Couverture de INSO_128

Article de revue

Concilier travail et famille

Deux valeurs fortes en concurrence

Pages 60 à 71

Note

  • [1]
    Cet article n’engage pas la DARES.
English version

1Comment résoudre les contradictions et les dysfonctionnements supportés par les couples (et surtout par les femmes) face à l’équation travail/famille ? Quelles seraient les bases d’une nouvelle politique familiale qui pourrait tenir compte à la fois de l’égalité hommes/femmes devant le travail et du souhait de mettre au monde des enfants ? L’enquête récente “Bébés et employeurs” de l’OCDE offre des pistes à explorer.

2Le travail et la famille sont les deux valeurs qui contribuent le plus fortement à définir l’identité des personnes : c’est ce que confirme la récente enquête “Histoire de vie - Construction des identités”, menée par l’INSEE et d’autres partenaires entre 2002 et 2003, qui vise à analyser les différentes composantes de l’identité des Français [1].

3Interrogées sur la question de savoir quels sont les trois thèmes qui leur “correspondent le mieux” ou “qui permettent de dire qui [elles sont]”, 86 % des personnes mentionnent la famille dans l’un de leurs trois premiers choix et 76 % la placent en premier (voir tableau 1). La famille apparaît comme le “pilier des identités” (Houseaux, 2003). Le travail – plus précisément “le métier, la situation professionnelle, les études” – vient en deuxième position : 40 % des personnes interrogées le mettent dans leurs trois premiers choix, 7 % en premier.

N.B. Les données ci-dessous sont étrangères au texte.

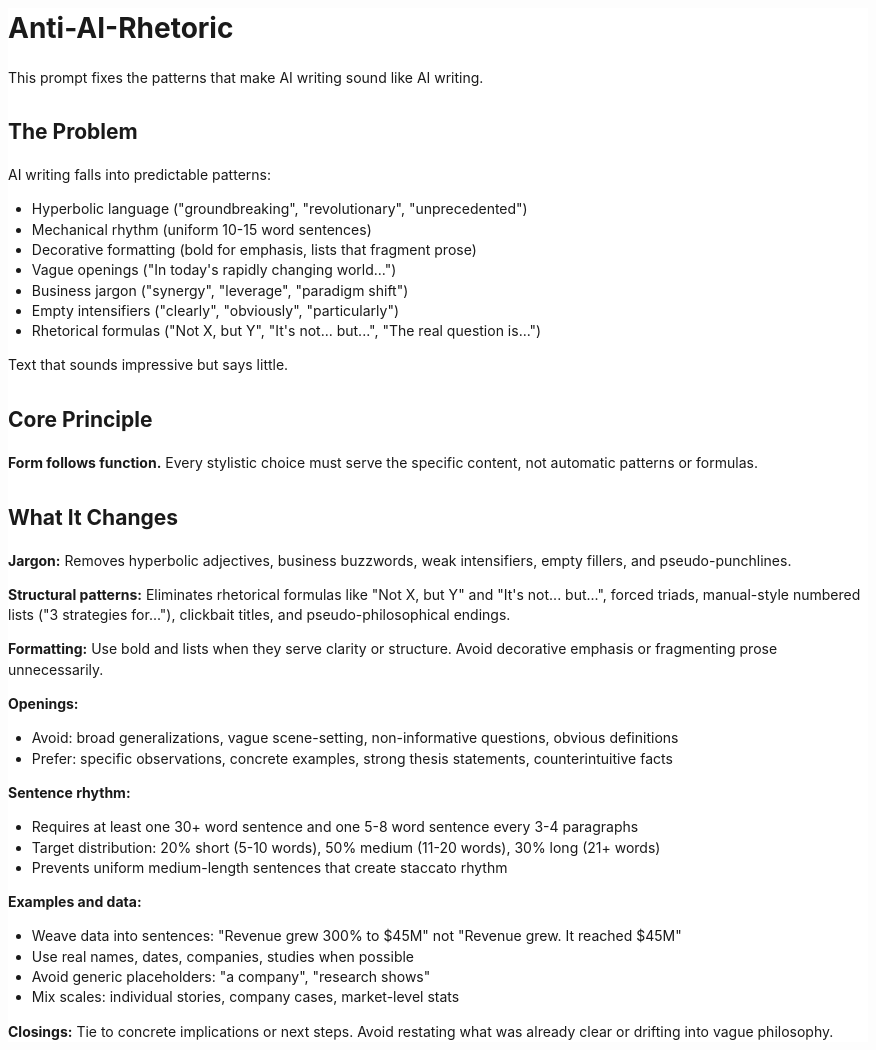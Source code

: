 # Anti-AI-Rhetoric

This prompt fixes the patterns that make AI writing sound like AI writing.

## The Problem

AI writing falls into predictable patterns:
- Hyperbolic language ("groundbreaking", "revolutionary", "unprecedented")
- Mechanical rhythm (uniform 10-15 word sentences)
- Decorative formatting (bold for emphasis, lists that fragment prose)
- Vague openings ("In today's rapidly changing world...")
- Business jargon ("synergy", "leverage", "paradigm shift")
- Empty intensifiers ("clearly", "obviously", "particularly")
- Rhetorical formulas ("Not X, but Y", "It's not... but...", "The real question is...")

Text that sounds impressive but says little.

## Core Principle

**Form follows function.** Every stylistic choice must serve the specific content, not automatic patterns or formulas.

## What It Changes

**Jargon:** Removes hyperbolic adjectives, business buzzwords, weak intensifiers, empty fillers, and pseudo-punchlines.

**Structural patterns:** Eliminates rhetorical formulas like "Not X, but Y" and "It's not... but...", forced triads, manual-style numbered lists ("3 strategies for..."), clickbait titles, and pseudo-philosophical endings.

**Formatting:** Use bold and lists when they serve clarity or structure. Avoid decorative emphasis or fragmenting prose unnecessarily.

**Openings:** 
- Avoid: broad generalizations, vague scene-setting, non-informative questions, obvious definitions
- Prefer: specific observations, concrete examples, strong thesis statements, counterintuitive facts

**Sentence rhythm:**
- Requires at least one 30+ word sentence and one 5-8 word sentence every 3-4 paragraphs
- Target distribution: 20% short (5-10 words), 50% medium (11-20 words), 30% long (21+ words)
- Prevents uniform medium-length sentences that create staccato rhythm

**Examples and data:**
- Weave data into sentences: "Revenue grew 300% to $45M" not "Revenue grew. It reached $45M"
- Use real names, dates, companies, studies when possible
- Avoid generic placeholders: "a company", "research shows"
- Mix scales: individual stories, company cases, market-level stats

**Closings:** Tie to concrete implications or next steps. Avoid restating what was already clear or drifting into vague philosophy.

4L’idée que les scores de la famille pourraient s’expliquer principalement par le fait qu’elle est devenue une “valeur-refuge” en raison d’une plus grande dureté du monde du travail n’est pas confirmée : en effet, les scores réalisés par la famille sont quasiment identiques selon les catégories socioprofessionnelles (CSP), qui ne sont pas toutes également touchées par les difficultés rencontrées dans la sphère du travail (licenciements, chômage, bas salaires, précarité…). Les plus nombreux à choisir la famille sont ceux qui vivent en couple avec des enfants, les moins nombreux étant ceux qui vivent seuls sans enfant et sans jamais avoir eu d’enfant, et qui ont entre 45 et 60 ans. Néanmoins, à tout âge, même chez les personnes sans conjoint et n’ayant jamais eu d’enfant, la proportion de celles qui citent la famille reste supérieure à 60 %.

Tableau 1

Thèmes d’identification

Tableau 1
% des personnes ayant cité au moins une fois le thème Votre famille 86 Votre métier, votre situation professionnelle, vos études 40 Vos amis 37 Une passion ou une activité de loisirs 29 Les lieux auxquels vous êtes attachés 28 Vos origines géographiques 9 Un problème de santé, un handicap 7 Vos opinions politiques ou religieuses ou vos engagements 6 Votre physique ou votre apparence 6 Champ : population entière (8 403 individus). Source : enquête “Histoire de vie - Construction des identités”, INSEE 2003, tiré de Garner, Méda, Senik (2005).

Thèmes d’identification

5Lorsque l’on demande aux personnes de hiérarchiser l’importance respective qu’elles accordent à la famille et au travail, 66 % des actifs en emploi répondent que “le travail est assez important mais moins que d’autres choses (vie sociale, vie familiale, vie professionnelle, etc.”, et 25 % qu’il est “très important mais autant que d’autres choses” (Garner, Méda, Senik, 2005).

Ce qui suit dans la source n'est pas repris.